Pennsylvania issues a white on blue (blue on white on earlier plates, some still in use) plate for state-owned vehicles (PA prefix/suffix which carry the OFFICIAL USE legend), municipal (MG prefix/suffix) and vehicles that are owned by Penn State, which carry the STATE UNIVERSITY legend. State-owned and Penn State-owned vehicles are also issued front plates, as are press photographers, however, the press photographer plates are issued on the standard base and carry a PP prefix inside a large keystone. Most Pennsylvania Municipal plates issued now are blue background with white lettering.
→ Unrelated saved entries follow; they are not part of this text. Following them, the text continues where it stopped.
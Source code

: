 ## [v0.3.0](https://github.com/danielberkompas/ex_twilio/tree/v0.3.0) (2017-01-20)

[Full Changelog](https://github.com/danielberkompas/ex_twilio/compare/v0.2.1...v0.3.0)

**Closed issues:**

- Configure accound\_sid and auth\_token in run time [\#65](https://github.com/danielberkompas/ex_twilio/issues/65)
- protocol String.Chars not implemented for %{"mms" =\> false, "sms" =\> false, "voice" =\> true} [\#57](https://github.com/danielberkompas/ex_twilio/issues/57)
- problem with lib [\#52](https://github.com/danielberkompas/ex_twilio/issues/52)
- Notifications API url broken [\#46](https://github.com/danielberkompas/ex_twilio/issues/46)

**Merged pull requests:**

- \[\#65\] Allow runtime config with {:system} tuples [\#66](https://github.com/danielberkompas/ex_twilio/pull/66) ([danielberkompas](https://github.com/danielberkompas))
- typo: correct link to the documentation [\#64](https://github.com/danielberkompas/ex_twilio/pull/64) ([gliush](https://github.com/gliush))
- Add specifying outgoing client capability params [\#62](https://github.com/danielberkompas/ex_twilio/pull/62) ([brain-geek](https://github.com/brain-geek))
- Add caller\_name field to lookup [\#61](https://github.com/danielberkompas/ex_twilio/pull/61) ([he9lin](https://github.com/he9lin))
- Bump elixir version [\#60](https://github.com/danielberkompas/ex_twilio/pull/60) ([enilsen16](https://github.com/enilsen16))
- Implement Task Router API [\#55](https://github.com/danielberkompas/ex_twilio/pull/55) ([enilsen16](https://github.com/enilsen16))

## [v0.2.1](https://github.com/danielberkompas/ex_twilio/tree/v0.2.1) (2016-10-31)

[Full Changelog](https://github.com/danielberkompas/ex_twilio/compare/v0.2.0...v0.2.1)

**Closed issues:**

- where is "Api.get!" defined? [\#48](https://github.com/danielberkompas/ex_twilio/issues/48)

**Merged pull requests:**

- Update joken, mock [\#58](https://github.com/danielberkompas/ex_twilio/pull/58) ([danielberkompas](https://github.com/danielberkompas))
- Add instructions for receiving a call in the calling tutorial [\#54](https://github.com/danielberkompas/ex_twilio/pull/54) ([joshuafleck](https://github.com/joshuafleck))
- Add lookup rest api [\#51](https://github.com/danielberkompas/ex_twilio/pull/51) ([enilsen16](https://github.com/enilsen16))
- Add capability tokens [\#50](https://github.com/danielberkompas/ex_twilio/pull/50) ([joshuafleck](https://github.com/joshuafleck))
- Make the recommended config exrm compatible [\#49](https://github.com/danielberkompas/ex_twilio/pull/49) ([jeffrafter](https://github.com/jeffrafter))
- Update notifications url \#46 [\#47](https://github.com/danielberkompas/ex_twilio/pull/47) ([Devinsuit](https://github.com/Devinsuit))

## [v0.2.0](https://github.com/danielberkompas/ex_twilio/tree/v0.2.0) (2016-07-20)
Also all Emergency Vehicles in PA use the standard issue plate but have raised red colored lettering starting with EV then the vehicle's identifying numbers & letters with the words EMERGENCY VEHICLE where the visitPA.com usually is printed.
Government vehicles in Georgia are issued a plate in the standard design but a numbering series prefixed by "GV" and a decal on the left side of the plate indicating what type of government the plate is issued to (authority, (school) board, city, county, or state).
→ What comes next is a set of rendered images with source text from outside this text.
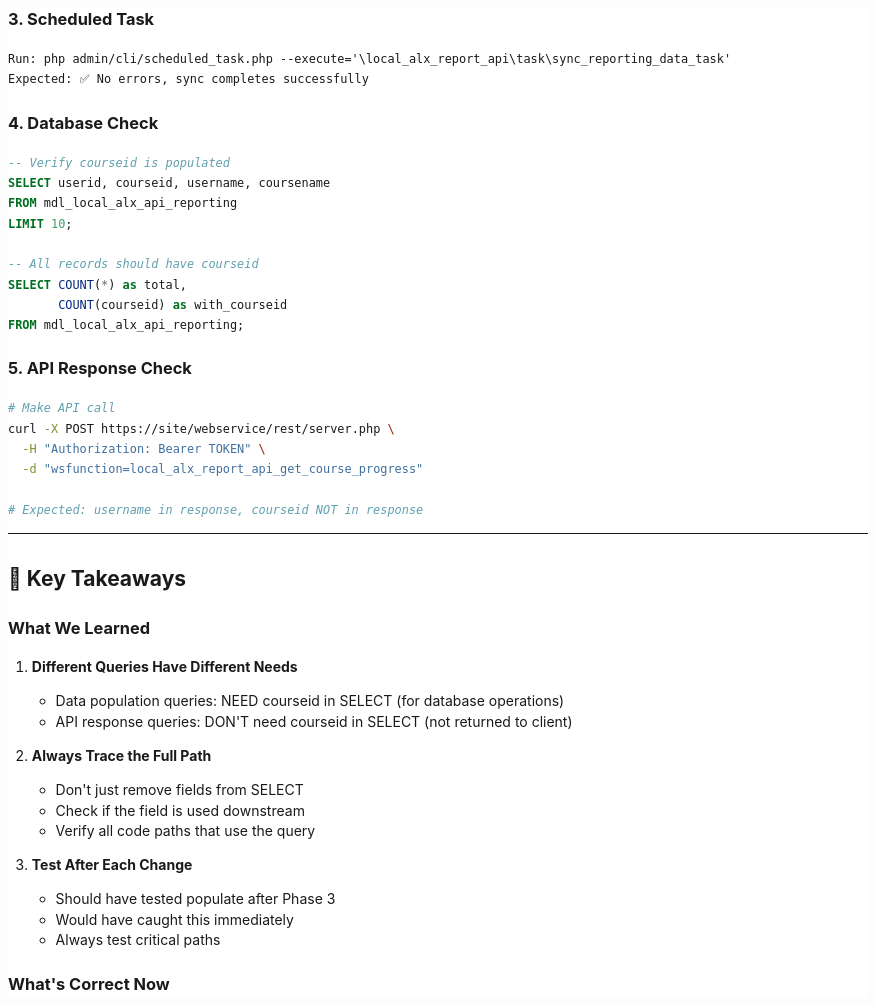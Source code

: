 ### 3. Scheduled Task
```
Run: php admin/cli/scheduled_task.php --execute='\local_alx_report_api\task\sync_reporting_data_task'
Expected: ✅ No errors, sync completes successfully
```

### 4. Database Check
```sql
-- Verify courseid is populated
SELECT userid, courseid, username, coursename 
FROM mdl_local_alx_api_reporting 
LIMIT 10;

-- All records should have courseid
SELECT COUNT(*) as total,
       COUNT(courseid) as with_courseid
FROM mdl_local_alx_api_reporting;
```

### 5. API Response Check
```bash
# Make API call
curl -X POST https://site/webservice/rest/server.php \
  -H "Authorization: Bearer TOKEN" \
  -d "wsfunction=local_alx_report_api_get_course_progress"

# Expected: username in response, courseid NOT in response
```

---

## 📝 Key Takeaways

### What We Learned

1. **Different Queries Have Different Needs**
   - Data population queries: NEED courseid in SELECT (for database operations)
   - API response queries: DON'T need courseid in SELECT (not returned to client)

2. **Always Trace the Full Path**
   - Don't just remove fields from SELECT
   - Check if the field is used downstream
   - Verify all code paths that use the query

3. **Test After Each Change**
   - Should have tested populate after Phase 3
   - Would have caught this immediately
   - Always test critical paths

### What's Correct Now
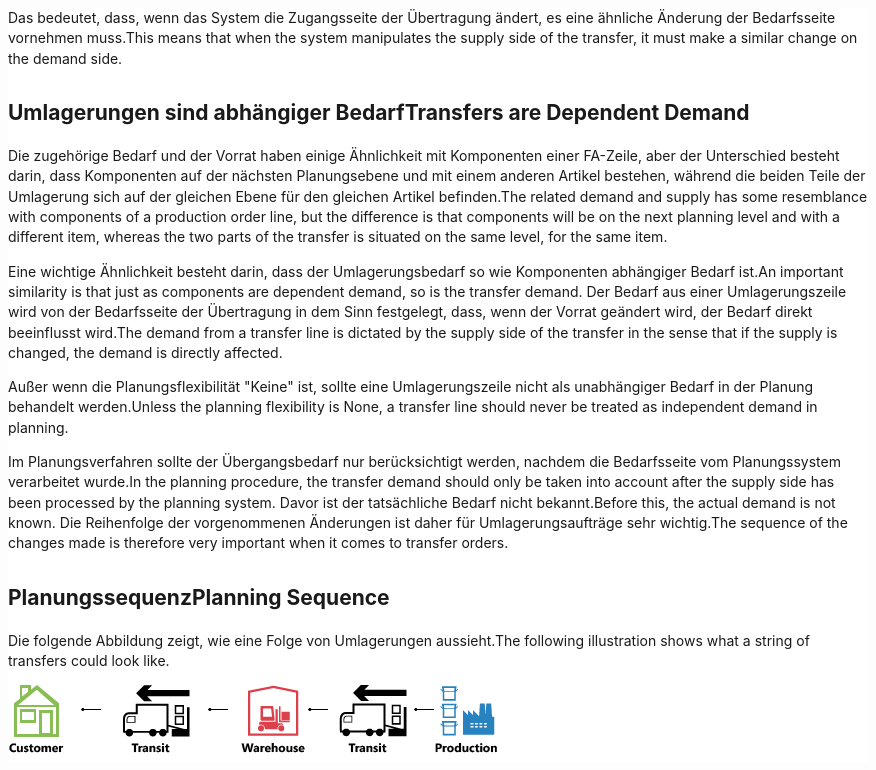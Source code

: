<span data-ttu-id="ecc2c-116">Das bedeutet, dass, wenn das System die Zugangsseite der Übertragung ändert, es eine ähnliche Änderung der Bedarfsseite vornehmen muss.</span><span class="sxs-lookup"><span data-stu-id="ecc2c-116">This means that when the system manipulates the supply side of the transfer, it must make a similar change on the demand side.</span></span>  
  
## <a name="transfers-are-dependent-demand"></a><span data-ttu-id="ecc2c-117">Umlagerungen sind abhängiger Bedarf</span><span class="sxs-lookup"><span data-stu-id="ecc2c-117">Transfers are Dependent Demand</span></span>  
<span data-ttu-id="ecc2c-118">Die zugehörige Bedarf und der Vorrat haben einige Ähnlichkeit mit Komponenten einer FA-Zeile, aber der Unterschied besteht darin, dass Komponenten auf der nächsten Planungsebene und mit einem anderen Artikel bestehen, während die beiden Teile der Umlagerung sich auf der gleichen Ebene für den gleichen Artikel befinden.</span><span class="sxs-lookup"><span data-stu-id="ecc2c-118">The related demand and supply has some resemblance with components of a production order line, but the difference is that components will be on the next planning level and with a different item, whereas the two parts of the transfer is situated on the same level, for the same item.</span></span>  
  
<span data-ttu-id="ecc2c-119">Eine wichtige Ähnlichkeit besteht darin, dass der Umlagerungsbedarf so wie Komponenten abhängiger Bedarf ist.</span><span class="sxs-lookup"><span data-stu-id="ecc2c-119">An important similarity is that just as components are dependent demand, so is the transfer demand.</span></span> <span data-ttu-id="ecc2c-120">Der Bedarf aus einer Umlagerungszeile wird von der Bedarfsseite der Übertragung in dem Sinn festgelegt, dass, wenn der Vorrat geändert wird, der Bedarf direkt beeinflusst wird.</span><span class="sxs-lookup"><span data-stu-id="ecc2c-120">The demand from a transfer line is dictated by the supply side of the transfer in the sense that if the supply is changed, the demand is directly affected.</span></span>  
  
<span data-ttu-id="ecc2c-121">Außer wenn die Planungsflexibilität "Keine" ist, sollte eine Umlagerungszeile nicht als unabhängiger Bedarf in der Planung behandelt werden.</span><span class="sxs-lookup"><span data-stu-id="ecc2c-121">Unless the planning flexibility is None, a transfer line should never be treated as independent demand in planning.</span></span>  
  
<span data-ttu-id="ecc2c-122">Im Planungsverfahren sollte der Übergangsbedarf nur berücksichtigt werden, nachdem die Bedarfsseite vom Planungssystem verarbeitet wurde.</span><span class="sxs-lookup"><span data-stu-id="ecc2c-122">In the planning procedure, the transfer demand should only be taken into account after the supply side has been processed by the planning system.</span></span> <span data-ttu-id="ecc2c-123">Davor ist der tatsächliche Bedarf nicht bekannt.</span><span class="sxs-lookup"><span data-stu-id="ecc2c-123">Before this, the actual demand is not known.</span></span> <span data-ttu-id="ecc2c-124">Die Reihenfolge der vorgenommenen Änderungen ist daher für Umlagerungsaufträge sehr wichtig.</span><span class="sxs-lookup"><span data-stu-id="ecc2c-124">The sequence of the changes made is therefore very important when it comes to transfer orders.</span></span>  
  
## <a name="planning-sequence"></a><span data-ttu-id="ecc2c-125">Planungssequenz</span><span class="sxs-lookup"><span data-stu-id="ecc2c-125">Planning Sequence</span></span>  
<span data-ttu-id="ecc2c-126">Die folgende Abbildung zeigt, wie eine Folge von Umlagerungen aussieht.</span><span class="sxs-lookup"><span data-stu-id="ecc2c-126">The following illustration shows what a string of transfers could look like.</span></span>  
  
![](media/nav_app_supply_planning_7_transfers4.png "NAV_APP_supply_planning_7_transfers4")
Georgia State Patrol vehicles have special-issue plates they are required to display on both the front and rear of the vehicle — most other vehicles in Georgia only have rear plates — that have an image of the GSP's patch and the trooper's badge number.
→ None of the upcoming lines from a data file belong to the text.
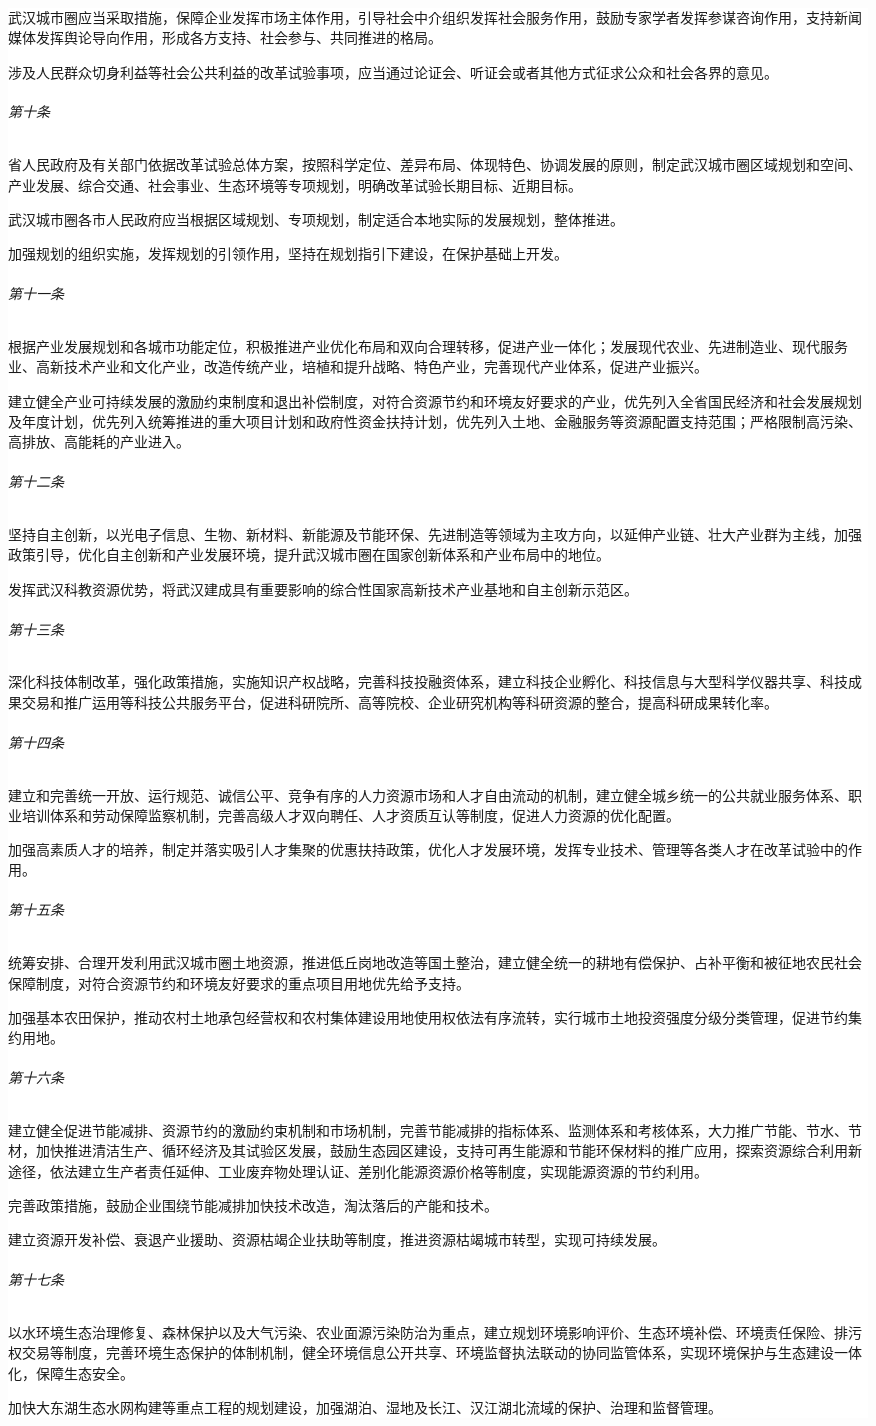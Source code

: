 武汉城市圈应当采取措施，保障企业发挥市场主体作用，引导社会中介组织发挥社会服务作用，鼓励专家学者发挥参谋咨询作用，支持新闻媒体发挥舆论导向作用，形成各方支持、社会参与、共同推进的格局。

涉及人民群众切身利益等社会公共利益的改革试验事项，应当通过论证会、听证会或者其他方式征求公众和社会各界的意见。

###### 第十条

省人民政府及有关部门依据改革试验总体方案，按照科学定位、差异布局、体现特色、协调发展的原则，制定武汉城市圈区域规划和空间、产业发展、综合交通、社会事业、生态环境等专项规划，明确改革试验长期目标、近期目标。

武汉城市圈各市人民政府应当根据区域规划、专项规划，制定适合本地实际的发展规划，整体推进。

加强规划的组织实施，发挥规划的引领作用，坚持在规划指引下建设，在保护基础上开发。

###### 第十一条

根据产业发展规划和各城市功能定位，积极推进产业优化布局和双向合理转移，促进产业一体化；发展现代农业、先进制造业、现代服务业、高新技术产业和文化产业，改造传统产业，培植和提升战略、特色产业，完善现代产业体系，促进产业振兴。

建立健全产业可持续发展的激励约束制度和退出补偿制度，对符合资源节约和环境友好要求的产业，优先列入全省国民经济和社会发展规划及年度计划，优先列入统筹推进的重大项目计划和政府性资金扶持计划，优先列入土地、金融服务等资源配置支持范围；严格限制高污染、高排放、高能耗的产业进入。

###### 第十二条

坚持自主创新，以光电子信息、生物、新材料、新能源及节能环保、先进制造等领域为主攻方向，以延伸产业链、壮大产业群为主线，加强政策引导，优化自主创新和产业发展环境，提升武汉城市圈在国家创新体系和产业布局中的地位。

发挥武汉科教资源优势，将武汉建成具有重要影响的综合性国家高新技术产业基地和自主创新示范区。

###### 第十三条

深化科技体制改革，强化政策措施，实施知识产权战略，完善科技投融资体系，建立科技企业孵化、科技信息与大型科学仪器共享、科技成果交易和推广运用等科技公共服务平台，促进科研院所、高等院校、企业研究机构等科研资源的整合，提高科研成果转化率。

###### 第十四条

建立和完善统一开放、运行规范、诚信公平、竞争有序的人力资源市场和人才自由流动的机制，建立健全城乡统一的公共就业服务体系、职业培训体系和劳动保障监察机制，完善高级人才双向聘任、人才资质互认等制度，促进人力资源的优化配置。

加强高素质人才的培养，制定并落实吸引人才集聚的优惠扶持政策，优化人才发展环境，发挥专业技术、管理等各类人才在改革试验中的作用。

###### 第十五条

统筹安排、合理开发利用武汉城市圈土地资源，推进低丘岗地改造等国土整治，建立健全统一的耕地有偿保护、占补平衡和被征地农民社会保障制度，对符合资源节约和环境友好要求的重点项目用地优先给予支持。

加强基本农田保护，推动农村土地承包经营权和农村集体建设用地使用权依法有序流转，实行城市土地投资强度分级分类管理，促进节约集约用地。

###### 第十六条

建立健全促进节能减排、资源节约的激励约束机制和市场机制，完善节能减排的指标体系、监测体系和考核体系，大力推广节能、节水、节材，加快推进清洁生产、循环经济及其试验区发展，鼓励生态园区建设，支持可再生能源和节能环保材料的推广应用，探索资源综合利用新途径，依法建立生产者责任延伸、工业废弃物处理认证、差别化能源资源价格等制度，实现能源资源的节约利用。

完善政策措施，鼓励企业围绕节能减排加快技术改造，淘汰落后的产能和技术。

建立资源开发补偿、衰退产业援助、资源枯竭企业扶助等制度，推进资源枯竭城市转型，实现可持续发展。

###### 第十七条

以水环境生态治理修复、森林保护以及大气污染、农业面源污染防治为重点，建立规划环境影响评价、生态环境补偿、环境责任保险、排污权交易等制度，完善环境生态保护的体制机制，健全环境信息公开共享、环境监督执法联动的协同监管体系，实现环境保护与生态建设一体化，保障生态安全。

加快大东湖生态水网构建等重点工程的规划建设，加强湖泊、湿地及长江、汉江湖北流域的保护、治理和监督管理。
Most Washington State Patrol vehicles use the same format as passenger cars, with the exception that the letters are all "WSP". For example: 123 WSP. The format "1234 SP" may also be seen on WSP vehicles but not as common. In this format only the numbers change, with the SP (State Patrol) designation remaining constant.
The District of Columbia issues special license plates to vehicles owned by the D.C. government. Vehicles belonging to the Washington Metropolitan Area Transit Authority display standard license plates appropriate to the class of vehicle, with special validation stickers. Some marked police cars are issued standard plates, but most have a special white-on-blue "Police" plate. Fire department vehicles – except for fire engines – are issued special white-on-red plates. Fire engines in the District of Columbia do not have license plates.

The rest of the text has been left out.